We opted to use an extra MCU, and all the hardware that comes with it, to have more processing power for all the tasks that must be done. The DDS uses a lot of it since the PWM is always running and its ISR is called very frequently. Also, since two completely independent sine waves have to be generated, the ISR takes a long time to complete, leaving not much time between one routine and the next to perform the rest of the program. Since the other timing procedures such as the delay time, the motor control and the distance sensing require some accuracy, putting them all together on the same MCU might cause some ISR to not be attended, or take too much time to attend others, which could cause the whole system to misbehave.
Another tradeoff was to choose a cheaper and simpler ultrasonic sensor, which required software distance calculation, instead of a better, more expensive one with an integrated circuit that would give us the distance already calculated and ready to use. We came to the conclusion that the few dollars saved were not worth the trouble of designing and debugging the sensing program, which showed to be the cause of a lot of issues.

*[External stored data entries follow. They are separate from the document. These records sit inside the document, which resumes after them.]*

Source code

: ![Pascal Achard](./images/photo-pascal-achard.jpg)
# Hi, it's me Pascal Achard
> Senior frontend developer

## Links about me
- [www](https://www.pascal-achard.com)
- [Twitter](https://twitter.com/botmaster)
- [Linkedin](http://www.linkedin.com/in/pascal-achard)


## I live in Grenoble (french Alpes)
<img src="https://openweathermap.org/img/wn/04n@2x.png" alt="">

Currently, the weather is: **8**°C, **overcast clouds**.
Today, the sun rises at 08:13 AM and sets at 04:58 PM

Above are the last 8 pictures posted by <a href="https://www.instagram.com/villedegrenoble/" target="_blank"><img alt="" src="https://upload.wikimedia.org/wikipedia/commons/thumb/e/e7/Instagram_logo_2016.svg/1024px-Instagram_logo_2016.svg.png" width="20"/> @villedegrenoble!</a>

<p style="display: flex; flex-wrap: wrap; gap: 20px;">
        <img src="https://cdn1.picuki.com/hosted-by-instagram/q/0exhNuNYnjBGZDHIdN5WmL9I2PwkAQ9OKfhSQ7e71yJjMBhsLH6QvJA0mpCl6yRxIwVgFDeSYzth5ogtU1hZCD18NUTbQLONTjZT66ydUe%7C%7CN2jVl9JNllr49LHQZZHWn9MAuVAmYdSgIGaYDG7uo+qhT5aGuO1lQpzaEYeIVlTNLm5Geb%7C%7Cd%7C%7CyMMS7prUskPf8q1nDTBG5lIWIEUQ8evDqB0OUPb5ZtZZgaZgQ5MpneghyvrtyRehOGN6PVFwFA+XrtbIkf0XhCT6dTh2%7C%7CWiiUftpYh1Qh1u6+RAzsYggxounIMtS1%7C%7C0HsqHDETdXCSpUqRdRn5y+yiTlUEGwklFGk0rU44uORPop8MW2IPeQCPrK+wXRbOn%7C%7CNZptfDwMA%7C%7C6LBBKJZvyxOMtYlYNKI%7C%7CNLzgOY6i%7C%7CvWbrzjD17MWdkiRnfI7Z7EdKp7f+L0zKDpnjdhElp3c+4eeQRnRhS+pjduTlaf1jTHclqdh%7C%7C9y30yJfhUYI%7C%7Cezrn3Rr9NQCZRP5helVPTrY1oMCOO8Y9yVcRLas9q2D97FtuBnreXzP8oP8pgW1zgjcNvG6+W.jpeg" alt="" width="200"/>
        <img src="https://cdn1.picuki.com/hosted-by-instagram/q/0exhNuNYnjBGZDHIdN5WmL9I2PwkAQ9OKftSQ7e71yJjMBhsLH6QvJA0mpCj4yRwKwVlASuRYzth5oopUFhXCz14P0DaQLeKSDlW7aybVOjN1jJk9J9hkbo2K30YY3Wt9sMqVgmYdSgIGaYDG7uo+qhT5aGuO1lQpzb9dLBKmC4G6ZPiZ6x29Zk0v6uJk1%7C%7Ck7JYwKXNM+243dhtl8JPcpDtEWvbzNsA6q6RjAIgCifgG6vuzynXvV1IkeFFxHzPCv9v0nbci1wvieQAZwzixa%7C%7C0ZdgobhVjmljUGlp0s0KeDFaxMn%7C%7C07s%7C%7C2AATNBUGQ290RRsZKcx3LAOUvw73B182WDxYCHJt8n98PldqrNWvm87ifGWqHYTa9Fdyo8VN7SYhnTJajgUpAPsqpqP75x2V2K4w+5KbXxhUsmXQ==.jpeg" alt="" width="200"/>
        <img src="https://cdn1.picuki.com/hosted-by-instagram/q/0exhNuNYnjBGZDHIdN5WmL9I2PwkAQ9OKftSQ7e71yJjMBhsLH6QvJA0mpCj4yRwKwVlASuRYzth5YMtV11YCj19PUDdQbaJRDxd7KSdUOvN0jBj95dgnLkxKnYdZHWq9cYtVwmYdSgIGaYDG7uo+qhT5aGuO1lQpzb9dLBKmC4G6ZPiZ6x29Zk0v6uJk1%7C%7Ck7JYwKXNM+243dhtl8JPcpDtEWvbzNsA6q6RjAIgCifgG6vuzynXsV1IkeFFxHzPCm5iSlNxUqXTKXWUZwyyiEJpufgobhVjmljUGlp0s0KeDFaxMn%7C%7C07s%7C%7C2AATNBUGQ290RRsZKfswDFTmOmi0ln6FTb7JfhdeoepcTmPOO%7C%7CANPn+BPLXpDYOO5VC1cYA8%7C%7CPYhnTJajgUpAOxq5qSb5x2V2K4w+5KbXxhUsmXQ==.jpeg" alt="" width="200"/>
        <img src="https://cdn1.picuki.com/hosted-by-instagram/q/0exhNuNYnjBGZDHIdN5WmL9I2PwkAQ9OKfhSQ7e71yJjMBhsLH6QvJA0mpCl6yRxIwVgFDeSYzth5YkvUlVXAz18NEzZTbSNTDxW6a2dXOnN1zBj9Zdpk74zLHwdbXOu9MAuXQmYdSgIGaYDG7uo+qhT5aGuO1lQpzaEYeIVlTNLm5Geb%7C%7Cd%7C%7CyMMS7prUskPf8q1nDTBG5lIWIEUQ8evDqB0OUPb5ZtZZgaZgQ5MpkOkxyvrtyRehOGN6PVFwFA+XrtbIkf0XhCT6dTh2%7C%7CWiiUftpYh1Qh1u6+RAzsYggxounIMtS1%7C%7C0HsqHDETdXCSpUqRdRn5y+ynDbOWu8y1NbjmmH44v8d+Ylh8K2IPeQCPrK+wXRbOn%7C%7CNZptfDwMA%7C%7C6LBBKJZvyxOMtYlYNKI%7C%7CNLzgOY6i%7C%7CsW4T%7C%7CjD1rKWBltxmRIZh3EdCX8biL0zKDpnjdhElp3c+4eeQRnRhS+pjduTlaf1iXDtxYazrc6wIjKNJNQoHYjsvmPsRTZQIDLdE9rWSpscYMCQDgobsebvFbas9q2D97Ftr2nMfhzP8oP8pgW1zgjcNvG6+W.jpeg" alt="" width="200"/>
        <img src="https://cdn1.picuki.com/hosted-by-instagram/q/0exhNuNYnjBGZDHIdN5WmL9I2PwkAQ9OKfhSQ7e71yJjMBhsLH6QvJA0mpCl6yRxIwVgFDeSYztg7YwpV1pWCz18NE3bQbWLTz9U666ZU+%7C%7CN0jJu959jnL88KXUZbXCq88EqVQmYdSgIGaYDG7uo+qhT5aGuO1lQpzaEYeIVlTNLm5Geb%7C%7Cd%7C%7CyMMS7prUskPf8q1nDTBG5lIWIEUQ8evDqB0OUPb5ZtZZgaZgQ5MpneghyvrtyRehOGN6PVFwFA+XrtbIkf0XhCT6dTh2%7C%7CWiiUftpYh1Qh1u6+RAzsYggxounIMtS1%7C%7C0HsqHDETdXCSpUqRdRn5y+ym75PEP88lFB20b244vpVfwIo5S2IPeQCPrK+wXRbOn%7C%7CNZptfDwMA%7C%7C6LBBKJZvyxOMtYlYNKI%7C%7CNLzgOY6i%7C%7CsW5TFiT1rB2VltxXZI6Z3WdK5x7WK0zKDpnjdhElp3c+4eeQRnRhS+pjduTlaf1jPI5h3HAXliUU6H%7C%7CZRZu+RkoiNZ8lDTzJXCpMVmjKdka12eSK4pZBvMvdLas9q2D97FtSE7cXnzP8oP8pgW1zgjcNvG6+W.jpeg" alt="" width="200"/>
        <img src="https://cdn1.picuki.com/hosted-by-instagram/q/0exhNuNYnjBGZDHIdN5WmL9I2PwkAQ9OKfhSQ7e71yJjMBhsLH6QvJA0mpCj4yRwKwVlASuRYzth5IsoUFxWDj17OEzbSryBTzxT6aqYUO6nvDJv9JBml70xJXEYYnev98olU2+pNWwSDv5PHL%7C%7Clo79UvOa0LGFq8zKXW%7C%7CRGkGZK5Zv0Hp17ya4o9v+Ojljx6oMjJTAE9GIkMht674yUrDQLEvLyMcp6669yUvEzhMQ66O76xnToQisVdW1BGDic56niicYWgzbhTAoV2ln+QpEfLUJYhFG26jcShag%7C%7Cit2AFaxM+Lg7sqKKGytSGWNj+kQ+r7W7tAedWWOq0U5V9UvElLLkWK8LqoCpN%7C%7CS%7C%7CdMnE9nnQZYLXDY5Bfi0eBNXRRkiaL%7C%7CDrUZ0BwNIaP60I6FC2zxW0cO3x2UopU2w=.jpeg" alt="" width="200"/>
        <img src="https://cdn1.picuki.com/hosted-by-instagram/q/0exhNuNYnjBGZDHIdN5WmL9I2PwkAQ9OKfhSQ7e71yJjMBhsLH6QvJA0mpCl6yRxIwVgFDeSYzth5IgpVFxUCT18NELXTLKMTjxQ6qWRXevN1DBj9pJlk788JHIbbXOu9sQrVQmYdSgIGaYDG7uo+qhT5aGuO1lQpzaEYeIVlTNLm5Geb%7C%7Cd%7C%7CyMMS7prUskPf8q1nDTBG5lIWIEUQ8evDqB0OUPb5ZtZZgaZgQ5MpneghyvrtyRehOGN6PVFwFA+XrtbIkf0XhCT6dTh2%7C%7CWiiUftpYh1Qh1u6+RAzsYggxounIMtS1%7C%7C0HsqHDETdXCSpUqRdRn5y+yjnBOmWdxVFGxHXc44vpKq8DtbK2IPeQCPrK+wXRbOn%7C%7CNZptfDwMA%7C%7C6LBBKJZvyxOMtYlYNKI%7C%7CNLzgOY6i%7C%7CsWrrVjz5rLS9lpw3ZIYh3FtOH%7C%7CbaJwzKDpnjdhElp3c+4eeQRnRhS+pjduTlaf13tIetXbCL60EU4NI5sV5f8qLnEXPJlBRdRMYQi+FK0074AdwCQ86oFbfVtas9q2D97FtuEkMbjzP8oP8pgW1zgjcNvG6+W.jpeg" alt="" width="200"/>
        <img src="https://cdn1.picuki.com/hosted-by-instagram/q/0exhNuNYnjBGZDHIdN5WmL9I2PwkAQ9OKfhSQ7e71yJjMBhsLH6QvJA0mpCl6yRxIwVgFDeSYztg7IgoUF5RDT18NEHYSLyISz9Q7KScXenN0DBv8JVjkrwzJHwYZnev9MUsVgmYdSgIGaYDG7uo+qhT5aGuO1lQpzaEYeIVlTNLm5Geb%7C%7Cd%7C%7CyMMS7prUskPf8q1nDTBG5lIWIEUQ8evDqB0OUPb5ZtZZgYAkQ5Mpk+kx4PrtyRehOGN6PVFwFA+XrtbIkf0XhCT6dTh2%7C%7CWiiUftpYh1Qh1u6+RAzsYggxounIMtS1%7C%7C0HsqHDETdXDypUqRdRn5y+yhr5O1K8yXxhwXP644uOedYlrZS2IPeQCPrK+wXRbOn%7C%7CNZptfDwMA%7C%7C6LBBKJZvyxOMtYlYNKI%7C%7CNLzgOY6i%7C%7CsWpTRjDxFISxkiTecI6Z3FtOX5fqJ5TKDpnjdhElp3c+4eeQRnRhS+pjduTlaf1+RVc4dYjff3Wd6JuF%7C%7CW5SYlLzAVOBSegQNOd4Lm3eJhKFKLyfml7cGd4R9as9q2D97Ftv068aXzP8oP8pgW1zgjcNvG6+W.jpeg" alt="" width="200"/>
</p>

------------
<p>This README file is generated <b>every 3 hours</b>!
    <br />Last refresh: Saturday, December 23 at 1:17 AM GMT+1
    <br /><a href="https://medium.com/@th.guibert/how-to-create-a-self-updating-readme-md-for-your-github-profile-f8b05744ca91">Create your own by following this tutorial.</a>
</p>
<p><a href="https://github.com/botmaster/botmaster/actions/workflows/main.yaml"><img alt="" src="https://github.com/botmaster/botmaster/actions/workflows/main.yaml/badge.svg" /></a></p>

## Program/Hardware Design

### PROGRAM DETAILS

This project was conceived since the begining to use 2 separate MCUs, in this section we will talk separately about each MCU software design

#### SOUND GENERATION MCU:

In the Sound Generation MCU routine, the Timer 0 is configured to run at full speed in Fast PWM mode. Every time the ISR for this timer is called and the outputs are enabled OCR0A and/or OCR0B values are updated according to a sine table generated in the initialization of the program. For the intensity variations a multiplication for a floating point value would be needed. This would cause the ISR to be so long that a lot of routines would be lost, resulting in a much lower frequency output due to lack of OCR0A/B updates. To solve this, other sine tables are created during initialization, each one multiplied by a gain value corresponding to a previously defined set of possible angles to simulate. This same method was used to create predefined values of time delay, audio intensity and DDS increments, thus saving a lot of processing time on the ISRs. The tables are indexed at runtime by variables that define the angle of the sound source location, the volume of the audio, the distance of the obstacle, etc.
Timer 2 was set to run with a 256 prescaler, because it was thought that a timing of the order of hundreds of microseconds was needed for the duration of the beeps. After some testing it was decided that shorter beeps provided a better results, but the prescaler was not changed. We had then a precision of 16 microseconds and a range of approximately 1 second. This turned out to be more than enough time for this application and gave us a satisfactory precision on time delay timing.
During main, a loop continuously reads the serial port, waiting for a sequence that consists of:
• \$: A start character;
• alphaL: index of time delay and intensity for the left channel;
• alphaR: index of time delay and intensity for the right channel;
• v: index of the overall intensity to be used on both channels;
Once this sequence is received, these values are stored in temporary
variables. These variables are then used by Timer 2 ISR to update the real ones on the intervals between beeps. Below are the details of Timer 2 ISR State Machine

Figure 4: Timer 2 ISR State Machine

What triggers a change of state on this state machine is the call of the Timer 2 ISR. Every the timer finishes counting something the machine will change states. What the timer will actually be counting and what tasks the ISR is going to perform depends on the state itself.

State OFFTIME:
This is the state the machine is on when no beep is playing. It’s the interval between beeps. When the Timer 2 finishes counting this interval the ISR is called and the first thing it does is update the index variables, getting the values from the temporary ones and moving to the ones that will be used by the DDS and the other states of this machine. That being done, the ISR will check for the angle that has to be generated by the sound. If the angle is zero it turns on both audio channels at the same time and then updates the Top value of the timer with the one corresponding to the duration of the beep and the state changes to ONTIME. If the angle is not zero it will instead turn only one of the audio channels and set the Top value of the counter with the necessary delay for the desired angle, and will change the state to DELAYON
State DELAYON:
When the timer finishes counting the time delay the ISR will turn on the other audio channel, update the Top value with the duration of the beep and change the state to ONTIME.
State ONTIME:
Once the duration is met, it is time to turn the audio off. The ISR will first check if the angle is zero. If it is, both channels will be turned off and the Top value will be updated with the interval between beeps. The state is then changed to OFFTIME. If the angle is not zero only one channel will be turned off, and the Top value will be updated with the delay between channels instead. The state will in this case change to DELAYOFF.
State DELAYOFF:
When the timer finishes counting the time delay the ISR will turn off the other audio channel, update the Top value with the duration of the interval and change the state to OFFTIME.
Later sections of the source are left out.